While pediatric atopic dermatitis (AD) is a common disorder
among children, our current understanding of its mechanisms derives largely
from studies of adults with long-standing disease. Defining the similarities
and differences between activated polarized T-cells in adults and in children
with early-onset AD is critical for understanding initial events in disease
causation. Further, a better understanding of newly diagnosed disease could
help clarify the sequence of events that leads to AD development. Czarnowicki
et al compare differences between T-cell memory subset activation within the
skin homing and non-skin homing systemic compartments, as well as frequencies
of polarized T cell subsets in blood of pediatric and adult patients with AD
(J Allergy Clin Immunol 2015; 136(4):941-951). Specifically, they study children with AD, children of the
same age without AD, and adults with AD of similar severity.
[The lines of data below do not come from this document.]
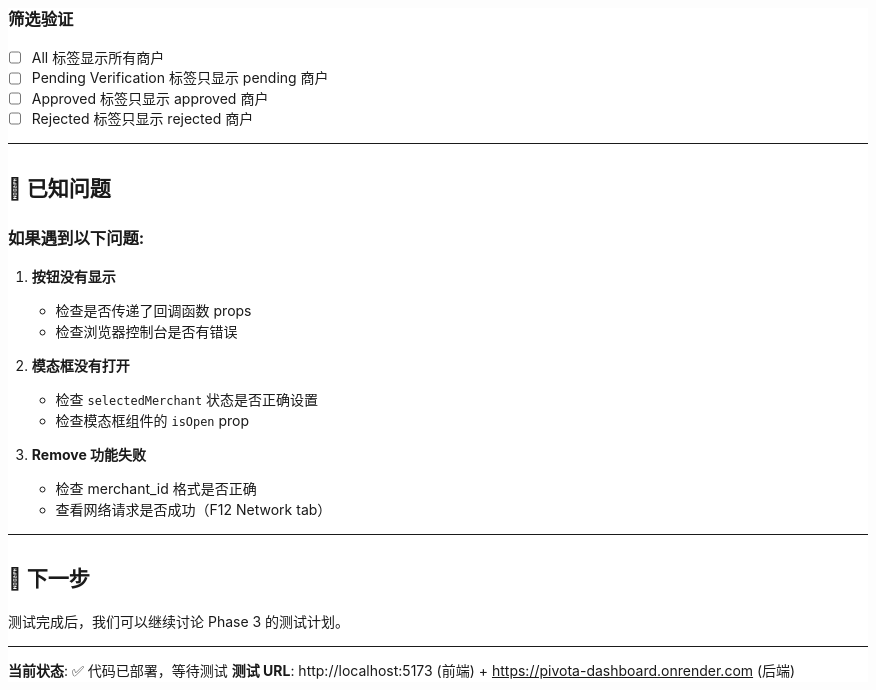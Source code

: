 ### **筛选验证**
- [ ] All 标签显示所有商户
- [ ] Pending Verification 标签只显示 pending 商户
- [ ] Approved 标签只显示 approved 商户
- [ ] Rejected 标签只显示 rejected 商户

---

## 🐛 已知问题

### **如果遇到以下问题:**

1. **按钮没有显示**
   - 检查是否传递了回调函数 props
   - 检查浏览器控制台是否有错误

2. **模态框没有打开**
   - 检查 `selectedMerchant` 状态是否正确设置
   - 检查模态框组件的 `isOpen` prop

3. **Remove 功能失败**
   - 检查 merchant_id 格式是否正确
   - 查看网络请求是否成功（F12 Network tab）

---

## 📝 下一步

测试完成后，我们可以继续讨论 Phase 3 的测试计划。

---

**当前状态**: ✅ 代码已部署，等待测试
**测试 URL**: http://localhost:5173 (前端) + https://pivota-dashboard.onrender.com (后端)

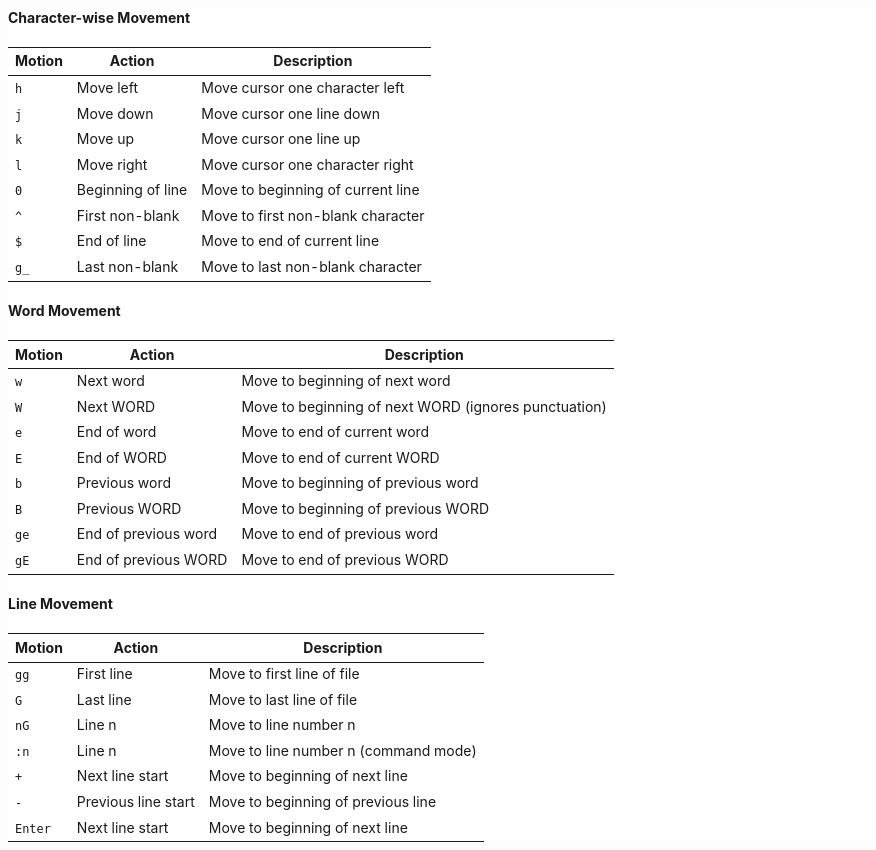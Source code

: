 #### Character-wise Movement
| Motion | Action | Description |
|--------|--------|-------------|
| `h` | Move left | Move cursor one character left |
| `j` | Move down | Move cursor one line down |
| `k` | Move up | Move cursor one line up |
| `l` | Move right | Move cursor one character right |
| `0` | Beginning of line | Move to beginning of current line |
| `^` | First non-blank | Move to first non-blank character |
| `$` | End of line | Move to end of current line |
| `g_` | Last non-blank | Move to last non-blank character |

#### Word Movement
| Motion | Action | Description |
|--------|--------|-------------|
| `w` | Next word | Move to beginning of next word |
| `W` | Next WORD | Move to beginning of next WORD (ignores punctuation) |
| `e` | End of word | Move to end of current word |
| `E` | End of WORD | Move to end of current WORD |
| `b` | Previous word | Move to beginning of previous word |
| `B` | Previous WORD | Move to beginning of previous WORD |
| `ge` | End of previous word | Move to end of previous word |
| `gE` | End of previous WORD | Move to end of previous WORD |

#### Line Movement
| Motion | Action | Description |
|--------|--------|-------------|
| `gg` | First line | Move to first line of file |
| `G` | Last line | Move to last line of file |
| `nG` | Line n | Move to line number n |
| `:n` | Line n | Move to line number n (command mode) |
| `+` | Next line start | Move to beginning of next line |
| `-` | Previous line start | Move to beginning of previous line |
| `Enter` | Next line start | Move to beginning of next line |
The authors find that TH2 activation, known to
induce allergy, within skin-homing T-cells may drive AD in children, with concomitant
reduced counter-regulation by TH1 T-cells involved in infection
control. The TH22 “spreading” of AD common in adults with the
condition is not evident in young children, and immune development, disease
chronicity, or recurrent skin infections may influence it in the older
population. While adults with AD demonstrate higher IL-22+ values
(known to reduce skin barrier proteins) in skin homing T cells than adult
control subjects or children with AD, there are no such differences between
healthy children and children with AD. Acute lesions with redness and dryness
tend to characterize AD in infants and young children, whereas adults with
longstanding disease have marked thickening of lesions. Their data support a
role for IL-22 in disease chronicity but not in disease initiation.
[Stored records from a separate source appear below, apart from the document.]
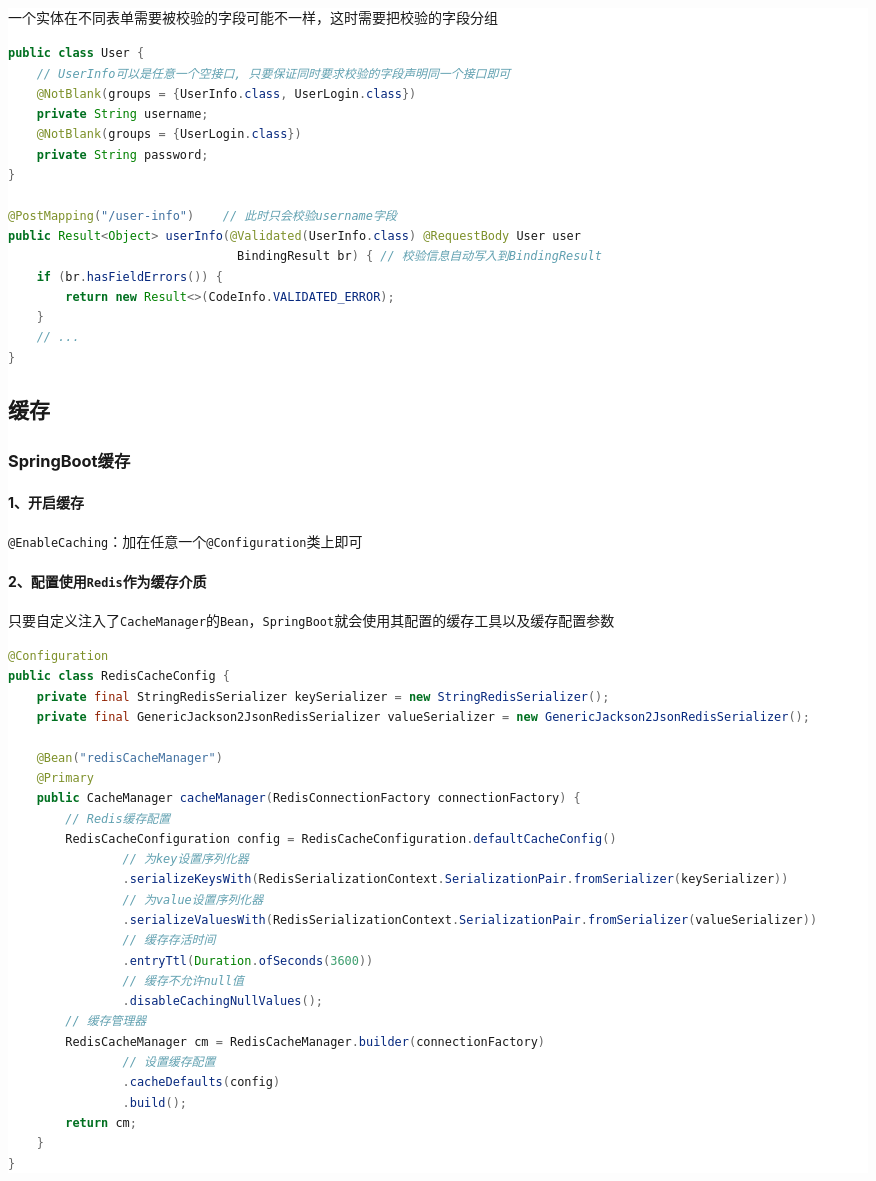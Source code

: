 一个实体在不同表单需要被校验的字段可能不一样，这时需要把校验的字段分组

```java
public class User {
    // UserInfo可以是任意一个空接口, 只要保证同时要求校验的字段声明同一个接口即可
    @NotBlank(groups = {UserInfo.class, UserLogin.class})
    private String username;
    @NotBlank(groups = {UserLogin.class})
    private String password;
}

@PostMapping("/user-info")	  // 此时只会校验username字段
public Result<Object> userInfo(@Validated(UserInfo.class) @RequestBody User user
                                BindingResult br) { // 校验信息自动写入到BindingResult
    if (br.hasFieldErrors()) {
        return new Result<>(CodeInfo.VALIDATED_ERROR);
    }
    // ...
}
```

## 缓存

### SpringBoot缓存

#### 1、开启缓存

`@EnableCaching`：加在任意一个`@Configuration`类上即可

#### 2、配置使用`Redis`作为缓存介质

只要自定义注入了`CacheManager`的`Bean`，`SpringBoot`就会使用其配置的缓存工具以及缓存配置参数

```java
@Configuration
public class RedisCacheConfig {
    private final StringRedisSerializer keySerializer = new StringRedisSerializer();
    private final GenericJackson2JsonRedisSerializer valueSerializer = new GenericJackson2JsonRedisSerializer();
    
    @Bean("redisCacheManager")
    @Primary
    public CacheManager cacheManager(RedisConnectionFactory connectionFactory) {
        // Redis缓存配置
        RedisCacheConfiguration config = RedisCacheConfiguration.defaultCacheConfig()
                // 为key设置序列化器
                .serializeKeysWith(RedisSerializationContext.SerializationPair.fromSerializer(keySerializer))
                // 为value设置序列化器
                .serializeValuesWith(RedisSerializationContext.SerializationPair.fromSerializer(valueSerializer))
                // 缓存存活时间
                .entryTtl(Duration.ofSeconds(3600))
                // 缓存不允许null值
                .disableCachingNullValues();
        // 缓存管理器
        RedisCacheManager cm = RedisCacheManager.builder(connectionFactory)
                // 设置缓存配置
                .cacheDefaults(config)
                .build();
        return cm;
    }
}
```
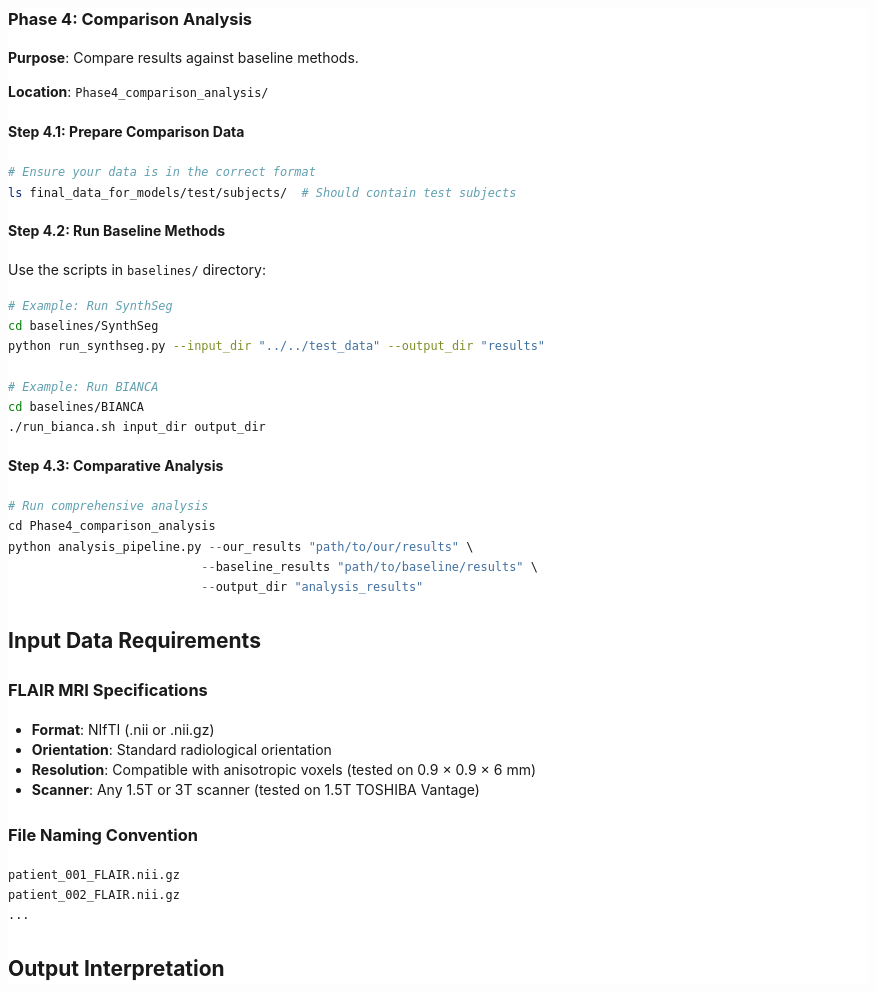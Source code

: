### Phase 4: Comparison Analysis

**Purpose**: Compare results against baseline methods.

**Location**: `Phase4_comparison_analysis/`

#### Step 4.1: Prepare Comparison Data

```bash
# Ensure your data is in the correct format
ls final_data_for_models/test/subjects/  # Should contain test subjects
```

#### Step 4.2: Run Baseline Methods

Use the scripts in `baselines/` directory:

```bash
# Example: Run SynthSeg
cd baselines/SynthSeg
python run_synthseg.py --input_dir "../../test_data" --output_dir "results"

# Example: Run BIANCA
cd baselines/BIANCA
./run_bianca.sh input_dir output_dir
```

#### Step 4.3: Comparative Analysis

```python
# Run comprehensive analysis
cd Phase4_comparison_analysis
python analysis_pipeline.py --our_results "path/to/our/results" \
                           --baseline_results "path/to/baseline/results" \
                           --output_dir "analysis_results"
```

## Input Data Requirements

### FLAIR MRI Specifications
- **Format**: NIfTI (.nii or .nii.gz)
- **Orientation**: Standard radiological orientation
- **Resolution**: Compatible with anisotropic voxels (tested on 0.9 × 0.9 × 6 mm)
- **Scanner**: Any 1.5T or 3T scanner (tested on 1.5T TOSHIBA Vantage)

### File Naming Convention
```
patient_001_FLAIR.nii.gz
patient_002_FLAIR.nii.gz
...
```

## Output Interpretation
Studies have shown that many children outgrow their AD by 10
years of age. Czarnowicki et al suggest age-related disease resolution may
reflect increased differentiation of TH1 T-cells to counter-regulate increased TH2 cell numbers which
suppress TH2 production. While adults may benefit from
IL-22-targeted therapies, approaches to treat AD in children may best be
directed to correction of TH2/TH1 imbalance.